## INSTRUCTIONS TO FOLLOW
Retype the entries exactly. Include every line.

● ● ● ● ●

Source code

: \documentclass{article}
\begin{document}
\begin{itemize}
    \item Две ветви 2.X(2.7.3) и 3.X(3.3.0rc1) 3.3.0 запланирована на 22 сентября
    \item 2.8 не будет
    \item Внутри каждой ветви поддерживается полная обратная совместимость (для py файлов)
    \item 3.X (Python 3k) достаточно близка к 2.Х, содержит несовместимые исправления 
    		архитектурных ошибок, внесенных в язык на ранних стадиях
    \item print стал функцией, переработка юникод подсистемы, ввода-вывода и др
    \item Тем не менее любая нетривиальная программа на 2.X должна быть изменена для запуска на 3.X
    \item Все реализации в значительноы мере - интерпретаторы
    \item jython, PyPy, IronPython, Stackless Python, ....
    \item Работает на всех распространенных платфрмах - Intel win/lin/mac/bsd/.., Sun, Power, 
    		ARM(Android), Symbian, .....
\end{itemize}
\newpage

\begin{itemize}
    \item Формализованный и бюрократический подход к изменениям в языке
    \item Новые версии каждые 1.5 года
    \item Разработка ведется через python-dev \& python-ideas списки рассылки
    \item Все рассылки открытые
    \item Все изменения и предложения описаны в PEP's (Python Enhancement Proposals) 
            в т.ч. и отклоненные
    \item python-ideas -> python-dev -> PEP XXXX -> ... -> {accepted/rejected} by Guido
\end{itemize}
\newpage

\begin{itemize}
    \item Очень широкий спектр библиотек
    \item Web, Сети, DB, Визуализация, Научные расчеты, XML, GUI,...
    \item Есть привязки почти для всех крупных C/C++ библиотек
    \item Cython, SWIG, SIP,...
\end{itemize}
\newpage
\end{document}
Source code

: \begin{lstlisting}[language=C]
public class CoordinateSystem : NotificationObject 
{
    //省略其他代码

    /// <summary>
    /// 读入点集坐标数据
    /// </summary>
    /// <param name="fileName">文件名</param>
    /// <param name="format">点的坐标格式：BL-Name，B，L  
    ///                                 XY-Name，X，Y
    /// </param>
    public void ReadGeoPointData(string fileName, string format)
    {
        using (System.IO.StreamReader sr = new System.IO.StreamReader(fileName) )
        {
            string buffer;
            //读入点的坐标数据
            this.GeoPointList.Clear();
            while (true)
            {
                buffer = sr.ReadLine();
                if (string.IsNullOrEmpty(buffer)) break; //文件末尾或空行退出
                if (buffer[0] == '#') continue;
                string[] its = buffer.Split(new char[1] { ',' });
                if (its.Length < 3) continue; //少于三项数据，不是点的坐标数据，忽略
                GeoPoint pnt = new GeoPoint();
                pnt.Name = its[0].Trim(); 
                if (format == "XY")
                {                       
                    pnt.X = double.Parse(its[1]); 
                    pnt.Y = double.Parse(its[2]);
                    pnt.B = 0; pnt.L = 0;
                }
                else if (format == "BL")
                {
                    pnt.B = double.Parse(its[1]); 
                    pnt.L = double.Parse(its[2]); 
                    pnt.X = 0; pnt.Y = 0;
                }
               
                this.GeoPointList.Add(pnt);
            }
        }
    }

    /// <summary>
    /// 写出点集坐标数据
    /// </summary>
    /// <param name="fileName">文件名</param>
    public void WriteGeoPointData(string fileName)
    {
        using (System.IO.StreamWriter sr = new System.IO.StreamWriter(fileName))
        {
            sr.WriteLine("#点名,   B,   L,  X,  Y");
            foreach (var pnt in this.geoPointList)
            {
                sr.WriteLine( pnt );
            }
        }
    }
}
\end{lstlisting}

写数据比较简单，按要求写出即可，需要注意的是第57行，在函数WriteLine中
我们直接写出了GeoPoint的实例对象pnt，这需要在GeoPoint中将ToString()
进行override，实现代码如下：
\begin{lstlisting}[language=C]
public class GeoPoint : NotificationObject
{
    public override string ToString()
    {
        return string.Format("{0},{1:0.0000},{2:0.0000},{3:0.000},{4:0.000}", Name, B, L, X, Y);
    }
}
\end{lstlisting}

● ● ● ● ●

## RESPONSE BELOW
Source code

: \documentclass{article}
\begin{document}
\begin{itemize}
    \item Две ветви 2.X(2.7.3) и 3.X(3.3.0rc1) 3.3.0 запланирована на 22 сентября
    \item 2.8 не будет
    \item Внутри каждой ветви поддерживается полная обратная совместимость (для py файлов)
    \item 3.X (Python 3k) достаточно близка к 2.Х, содержит несовместимые исправления 
    		архитектурных ошибок, внесенных в язык на ранних стадиях
    \item print стал функцией, переработка юникод подсистемы, ввода-вывода и др
    \item Тем не менее любая нетривиальная программа на 2.X должна быть изменена для запуска на 3.X
    \item Все реализации в значительноы мере - интерпретаторы
    \item jython, PyPy, IronPython, Stackless Python, ....
    \item Работает на всех распространенных платфрмах - Intel win/lin/mac/bsd/.., Sun, Power, 
    		ARM(Android), Symbian, .....
\end{itemize}
\newpage

\begin{itemize}
    \item Формализованный и бюрократический подход к изменениям в языке
    \item Новые версии каждые 1.5 года
    \item Разработка ведется через python-dev \& python-ideas списки рассылки
    \item Все рассылки открытые
    \item Все изменения и предложения описаны в PEP's (Python Enhancement Proposals) 
            в т.ч. и отклоненные
    \item python-ideas -> python-dev -> PEP XXXX -> ... -> {accepted/rejected} by Guido
\end{itemize}
\newpage

\begin{itemize}
    \item Очень широкий спектр библиотек
    \item Web, Сети, DB, Визуализация, Научные расчеты, XML, GUI,...
    \item Есть привязки почти для всех крупных C/C++ библиотек
    \item Cython, SWIG, SIP,...
\end{itemize}
\newpage
\end{document}
Source code

: \begin{lstlisting}[language=C]
public class CoordinateSystem : NotificationObject 
{
    //省略其他代码

    /// <summary>
    /// 读入点集坐标数据
    /// </summary>
    /// <param name="fileName">文件名</param>
    /// <param name="format">点的坐标格式：BL-Name，B，L  
    ///                                 XY-Name，X，Y
    /// </param>
    public void ReadGeoPointData(string fileName, string format)
    {
        using (System.IO.StreamReader sr = new System.IO.StreamReader(fileName) )
        {
            string buffer;
            //读入点的坐标数据
            this.GeoPointList.Clear();
            while (true)
            {
                buffer = sr.ReadLine();
                if (string.IsNullOrEmpty(buffer)) break; //文件末尾或空行退出
                if (buffer[0] == '#') continue;
                string[] its = buffer.Split(new char[1] { ',' });
                if (its.Length < 3) continue; //少于三项数据，不是点的坐标数据，忽略
                GeoPoint pnt = new GeoPoint();
                pnt.Name = its[0].Trim(); 
                if (format == "XY")
                {                       
                    pnt.X = double.Parse(its[1]); 
                    pnt.Y = double.Parse(its[2]);
                    pnt.B = 0; pnt.L = 0;
                }
                else if (format == "BL")
                {
                    pnt.B = double.Parse(its[1]); 
                    pnt.L = double.Parse(its[2]); 
                    pnt.X = 0; pnt.Y = 0;
                }
               
                this.GeoPointList.Add(pnt);
            }
        }
    }

    /// <summary>
    /// 写出点集坐标数据
    /// </summary>
    /// <param name="fileName">文件名</param>
    public void WriteGeoPointData(string fileName)
    {
        using (System.IO.StreamWriter sr = new System.IO.StreamWriter(fileName))
        {
            sr.WriteLine("#点名,   B,   L,  X,  Y");
            foreach (var pnt in this.geoPointList)
            {
                sr.WriteLine( pnt );
            }
        }
    }
}
\end{lstlisting}

写数据比较简单，按要求写出即可，需要注意的是第57行，在函数WriteLine中
我们直接写出了GeoPoint的实例对象pnt，这需要在GeoPoint中将ToString()
进行override，实现代码如下：
\begin{lstlisting}[language=C]
public class GeoPoint : NotificationObject
{
    public override string ToString()
    {
        return string.Format("{0},{1:0.0000},{2:0.0000},{3:0.000},{4:0.000}", Name, B, L, X, Y);
    }
}
\end{lstlisting}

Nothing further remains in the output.